Stylistic choice to make it more visible (in most cases).
Stylistic choice to make it more visible ( in most cases ) .
FTFY
It was the standard English printed style in the US and UK from the 1860s until the early 20th century, gradually phasing out by the 1950s.
For printers with variable spaces, it was typical to use a hair space before the punctuation and an em space after.
For more details, see this article on the history of sentence spacing.
When texting (ie, fast reading and writing), I’ll occasionally do it for legibility when using exclamation points, when the sentence I’m writing ends in too many thin, upright letters. Like in a text, I think I will !
reads faster than I will!
Good question, does anyone know ?
Your joke was not detected by everyone. Not taken as a joke, the comment is useless !

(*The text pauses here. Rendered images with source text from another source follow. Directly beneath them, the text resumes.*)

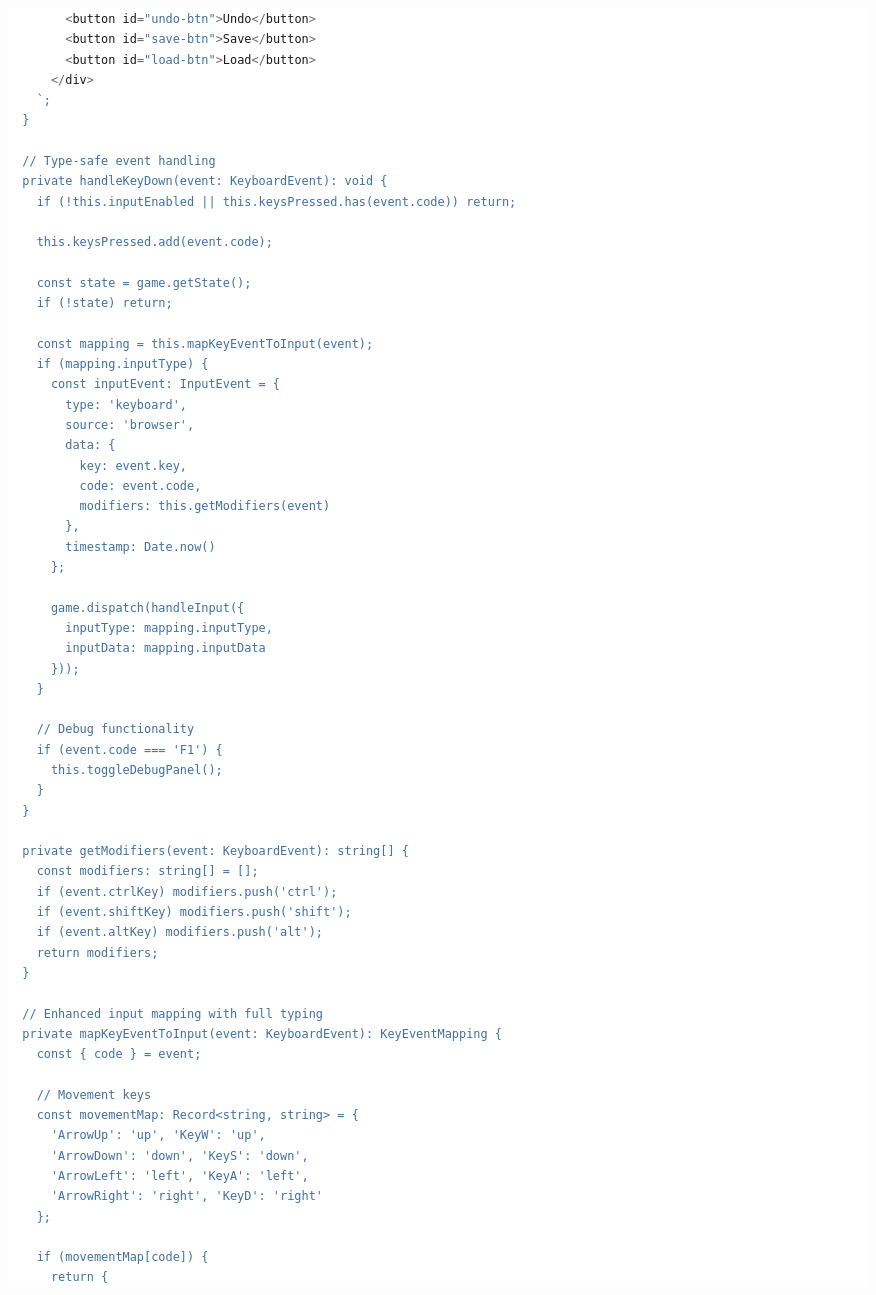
 ```typescript
        <button id="undo-btn">Undo</button>
        <button id="save-btn">Save</button>
        <button id="load-btn">Load</button>
      </div>
    `;
  }

  // Type-safe event handling
  private handleKeyDown(event: KeyboardEvent): void {
    if (!this.inputEnabled || this.keysPressed.has(event.code)) return;
    
    this.keysPressed.add(event.code);
    
    const state = game.getState();
    if (!state) return;

    const mapping = this.mapKeyEventToInput(event);
    if (mapping.inputType) {
      const inputEvent: InputEvent = {
        type: 'keyboard',
        source: 'browser',
        data: {
          key: event.key,
          code: event.code,
          modifiers: this.getModifiers(event)
        },
        timestamp: Date.now()
      };
      
      game.dispatch(handleInput({ 
        inputType: mapping.inputType, 
        inputData: mapping.inputData 
      }));
    }

    // Debug functionality
    if (event.code === 'F1') {
      this.toggleDebugPanel();
    }
  }

  private getModifiers(event: KeyboardEvent): string[] {
    const modifiers: string[] = [];
    if (event.ctrlKey) modifiers.push('ctrl');
    if (event.shiftKey) modifiers.push('shift');
    if (event.altKey) modifiers.push('alt');
    return modifiers;
  }

  // Enhanced input mapping with full typing
  private mapKeyEventToInput(event: KeyboardEvent): KeyEventMapping {
    const { code } = event;

    // Movement keys
    const movementMap: Record<string, string> = {
      'ArrowUp': 'up', 'KeyW': 'up',
      'ArrowDown': 'down', 'KeyS': 'down', 
      'ArrowLeft': 'left', 'KeyA': 'left',
      'ArrowRight': 'right', 'KeyD': 'right'
    };

    if (movementMap[code]) {
      return { 
```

Your joke was not detected by everyone.
I noticed !
i notice, sorry to not respond ! i have no idea why people type that way ? 🤔
Smartphone keyboards are multilingual now. I can set it to French and autocorrect in English. But if there’s a bug, it may be confused I guess.
Uhm !
mine autocorrects to german sometimes. I don’t even speak german
Unglaublich !
English isn’t their first language usually
i do this when the word(s) before the punctuation should be easy to copy+paste, like “did you install figlet ?” so they don’t accidentally get the question mark into the copied text
I only do it when my thumb accidentally hits spacebar instead of the period button right next to it, and I don’t care enough to go back and fix it.

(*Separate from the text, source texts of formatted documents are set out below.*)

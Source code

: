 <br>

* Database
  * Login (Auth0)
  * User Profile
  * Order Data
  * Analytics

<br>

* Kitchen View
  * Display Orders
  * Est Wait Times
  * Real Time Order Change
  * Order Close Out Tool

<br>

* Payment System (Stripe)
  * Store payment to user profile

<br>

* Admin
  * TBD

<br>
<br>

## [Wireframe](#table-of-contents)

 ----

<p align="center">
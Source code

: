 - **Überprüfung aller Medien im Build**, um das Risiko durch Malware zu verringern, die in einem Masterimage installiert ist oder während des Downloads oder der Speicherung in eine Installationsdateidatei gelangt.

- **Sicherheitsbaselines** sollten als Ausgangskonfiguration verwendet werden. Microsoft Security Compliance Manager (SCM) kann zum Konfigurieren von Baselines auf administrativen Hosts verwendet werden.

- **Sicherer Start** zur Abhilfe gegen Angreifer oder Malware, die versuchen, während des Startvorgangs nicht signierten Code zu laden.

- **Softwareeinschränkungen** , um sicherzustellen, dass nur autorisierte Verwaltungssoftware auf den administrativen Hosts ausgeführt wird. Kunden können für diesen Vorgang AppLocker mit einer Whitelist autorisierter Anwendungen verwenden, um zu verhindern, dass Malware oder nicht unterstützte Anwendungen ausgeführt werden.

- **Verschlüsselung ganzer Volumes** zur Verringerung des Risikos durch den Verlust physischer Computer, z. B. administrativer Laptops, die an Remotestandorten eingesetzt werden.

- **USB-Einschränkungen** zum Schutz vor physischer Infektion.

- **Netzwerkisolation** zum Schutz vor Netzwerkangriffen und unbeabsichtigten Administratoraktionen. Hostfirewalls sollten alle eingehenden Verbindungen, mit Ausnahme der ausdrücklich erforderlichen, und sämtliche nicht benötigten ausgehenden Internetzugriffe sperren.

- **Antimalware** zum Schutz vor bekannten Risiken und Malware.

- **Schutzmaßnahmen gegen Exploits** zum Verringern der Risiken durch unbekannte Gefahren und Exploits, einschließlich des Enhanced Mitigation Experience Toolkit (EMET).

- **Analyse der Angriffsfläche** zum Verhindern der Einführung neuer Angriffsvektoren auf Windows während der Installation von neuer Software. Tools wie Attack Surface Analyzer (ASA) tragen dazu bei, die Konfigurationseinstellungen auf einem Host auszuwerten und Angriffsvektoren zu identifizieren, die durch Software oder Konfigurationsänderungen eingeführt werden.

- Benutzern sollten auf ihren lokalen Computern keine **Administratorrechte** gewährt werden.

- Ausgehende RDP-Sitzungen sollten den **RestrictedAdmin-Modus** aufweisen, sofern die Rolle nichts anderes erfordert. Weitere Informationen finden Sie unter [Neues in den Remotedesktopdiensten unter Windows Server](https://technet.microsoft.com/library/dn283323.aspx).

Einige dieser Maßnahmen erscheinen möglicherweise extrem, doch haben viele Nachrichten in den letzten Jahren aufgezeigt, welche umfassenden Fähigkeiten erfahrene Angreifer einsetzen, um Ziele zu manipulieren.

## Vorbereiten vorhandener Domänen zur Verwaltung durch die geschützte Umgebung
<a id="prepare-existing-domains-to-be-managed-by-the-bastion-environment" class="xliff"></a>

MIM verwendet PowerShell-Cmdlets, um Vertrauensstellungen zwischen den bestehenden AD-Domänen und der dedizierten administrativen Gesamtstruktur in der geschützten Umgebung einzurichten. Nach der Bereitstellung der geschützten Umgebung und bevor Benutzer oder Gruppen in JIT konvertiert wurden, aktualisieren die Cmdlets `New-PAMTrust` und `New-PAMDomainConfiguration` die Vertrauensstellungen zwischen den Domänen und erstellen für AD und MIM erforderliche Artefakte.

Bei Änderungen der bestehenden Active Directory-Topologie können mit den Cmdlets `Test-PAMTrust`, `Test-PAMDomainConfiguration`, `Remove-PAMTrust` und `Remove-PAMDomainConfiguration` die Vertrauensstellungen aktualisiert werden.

The rules of where to make spaces variate in different languages, so maybe some people do as they learned in their native language.
ahhh
For me, it’s that my keyboard sometimes autocorrects to French.
ohhh
Not stylistic, it’s the language.
I don’t mean french, i mean in english
I have never seen anyone put a space before a question mark! I’m curious to find out now too lol
i think it’s common with younger generations, especially when texting !!